Pharmacogenetic analysis of rosiglitazone-induced hepatosteatosis in new mouse models of type 2 diabetes

Abstract

Although thiazolidinediones suppress hyperglycemia in diabetic (NON × NZO)F1 males, these mice exhibit unusual sensitivity to drug-induced exacerbation of an underlying hepatosteatosis only rarely experienced in human patients. To establish the pharmacogenetic basis for this sensitivity, a panel of recombinant congenic strains (RCSs) with varying degrees of obesity and diabetes was generated by fixing selected NZO HlLt alleles on the diabetes- and hepatosteatosis-resistant NON/Lt background. Four new strains in this panel were exposed to chronic rosiglitazone treatment. Only one, NONcNZO8 (designated RCS8), exhibited an F1-like hepatosteatotic response.
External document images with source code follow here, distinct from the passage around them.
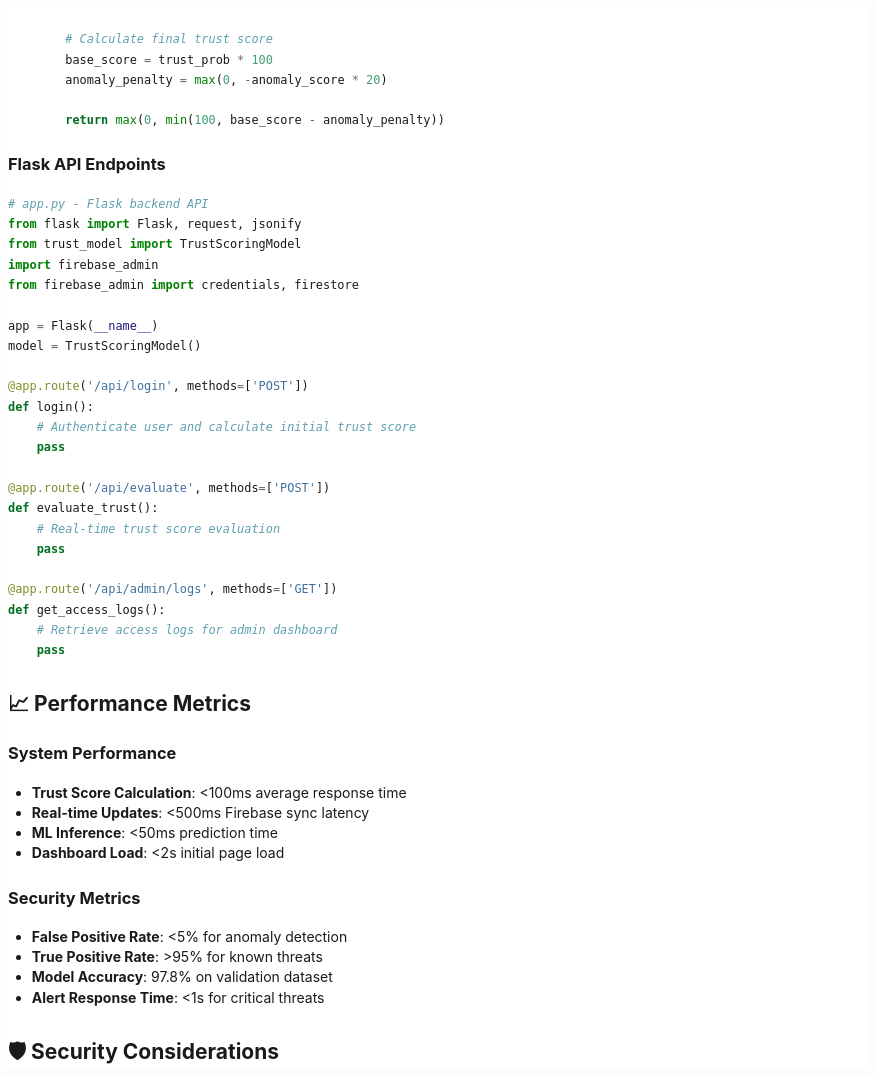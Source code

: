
 ```python
        
        # Calculate final trust score
        base_score = trust_prob * 100
        anomaly_penalty = max(0, -anomaly_score * 20)
        
        return max(0, min(100, base_score - anomaly_penalty))
```

### Flask API Endpoints
```python
# app.py - Flask backend API
from flask import Flask, request, jsonify
from trust_model import TrustScoringModel
import firebase_admin
from firebase_admin import credentials, firestore

app = Flask(__name__)
model = TrustScoringModel()

@app.route('/api/login', methods=['POST'])
def login():
    # Authenticate user and calculate initial trust score
    pass

@app.route('/api/evaluate', methods=['POST'])
def evaluate_trust():
    # Real-time trust score evaluation
    pass

@app.route('/api/admin/logs', methods=['GET'])
def get_access_logs():
    # Retrieve access logs for admin dashboard
    pass
```

## 📈 Performance Metrics

### System Performance
- **Trust Score Calculation**: <100ms average response time
- **Real-time Updates**: <500ms Firebase sync latency
- **ML Inference**: <50ms prediction time
- **Dashboard Load**: <2s initial page load

### Security Metrics
- **False Positive Rate**: <5% for anomaly detection
- **True Positive Rate**: >95% for known threats
- **Model Accuracy**: 97.8% on validation dataset
- **Alert Response Time**: <1s for critical threats

## 🛡️ Security Considerations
In both the F1 and RCS8 males, this adverse effect correlated with rosiglitazone suppression of already impaired hepatic phosphatidyl-choline biosynthetic enzymes in both arms of the biosynthetic pathway, the phosphatidylethanolamine methyl-transferase pathway, and the CDP-choline pathway, including choline kinase and CTP-cholinephosphate cytidylyltransferase. This adverse response was not reproduced by CL316,243, a β3-adrenergic receptor agonist with potent antihyperlipemic effects. Genome comparison showed that RCS8 differed from the other strains in carrying NZO-derived genome on virtually all of chromosome 16 and in smaller segments on chromosomes 6,14, and 17. Thus, these RCSs present a panel of new mouse models exhibiting differential levels of obesity and diabetes as well as different drug responses. This panel can be used to screen for treatments for type 2 diabetes and its complications. © 2005 by the American Diabetes Association.